The Sudan, and the troubles there between south and north, between Muslim and Christian, the squabbles over oil and water, and the attendant environmental degradation? They matter. Egypt, and Tunisia, and Gaza, and all the unrest, frustration, and tension? Can’t be ignored. Rebellion in Nigeria? Destruction of rainforest in Brazil, Indonesia and elsewhere? The fertile agricultural land of Africa being bought up by nations seeking to secure food supplies in an uncertain future. That’s going to cause downstream problems. Pakistan, Haiti, and myriad other parts of the world struggling to recover from horrific natural disasters? That counts too. What’s happening to the Arctic pack ice, the Greenland ice shield? We may not be close enough to hear the calving of the glaciers, but that matters too.
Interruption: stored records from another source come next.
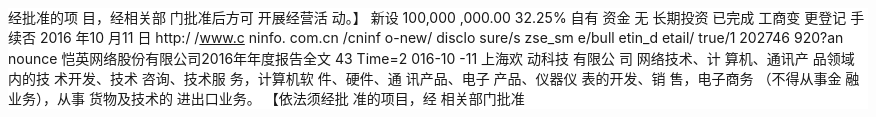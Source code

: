 经批准的项
目，经相关部
门批准后方可
开展经营活
动。】
新设
100,000
,000.00
32.25%
自有
资金
无
长期投资
已完成
工商变
更登记
手续否
2016
年10
月11
日
http:/
/www.c
ninfo.
com.cn
/cninf
o-new/
disclo
sure/s
zse_sm
e/bull
etin_d
etail/
true/1
202746
920?an
nounce
恺英网络股份有限公司2016年年度报告全文
43
Time=2
016-10
-11
上海欢
动科技
有限公
司
网络技术、计
算机、通讯产
品领域内的技
术开发、技术
咨询、技术服
务，计算机软
件、硬件、通
讯产品、电子
产品、仪器仪
表的开发、销
售，电子商务
（不得从事金
融业务），从事
货物及技术的
进出口业务。
【依法须经批
准的项目，经
相关部门批准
It would be possible to go on, but we all get the all-too-dreary idea. These challenges, and countless more, are our Achilles heel.

Which brings me to the last piece to the puzzle, one that we mustn’t forget. The Thetis approach? As familiar as it is, as tempting as it may be to protect ourselves, that’s a vain fight. It can end only in disappointment. Achilles’ heel will be exposed.

No, the call to successful living on the real world is to look at things the other way round. Let’s start with the football field. The Super Bowl will make a wreck out of all the partisan fans. Losers will be gnashing their teeth, frustrated and angry, despondent. Winners will have been tied up in knots, anxious for the full sixty minutes. Maybe afterward they’ll trash the streets of their hometown. Where’s the joy in any of that? 

But some people, less emotionally involved will enjoy the game for what it is – a celebration of the human spirit, of values such as teamwork, sportsmanship, discipline, and more. At home and at the game, they’ll savor every aspect, and the glow will last a long time.

As for Thetis – suppose Thetis, instead of regarding conflict as inevitable, and attempting to protect her son from it, had given herself over to love for others, both gods and mortals, to working with them, to making common cause? Perhaps the Trojan War that killed her son would never have occurred. Sound far-fetched? Maybe. But she had a much better shot at that than at making Achilles alone immune from the consequences of the harsh, bitter, contentious climate surrounding him.

So it is living on the real world. Our very best shot at living well, kindly, safely? Likely committing to the idea that we are in this together – all seven billion of us. If we do this, we’ll like ourselves better however the future turns out…and it just might be a brighter day ahead as well.


[1] A caveat with respect to water; it may be free of the pollutants that came from mine tailings and the like, but today it does seem to be an exotic soup of exotic chemicals: fertilizers and pesticides, and more exotic chemicals such hormones, antibiotics, and other pharmaceuticals.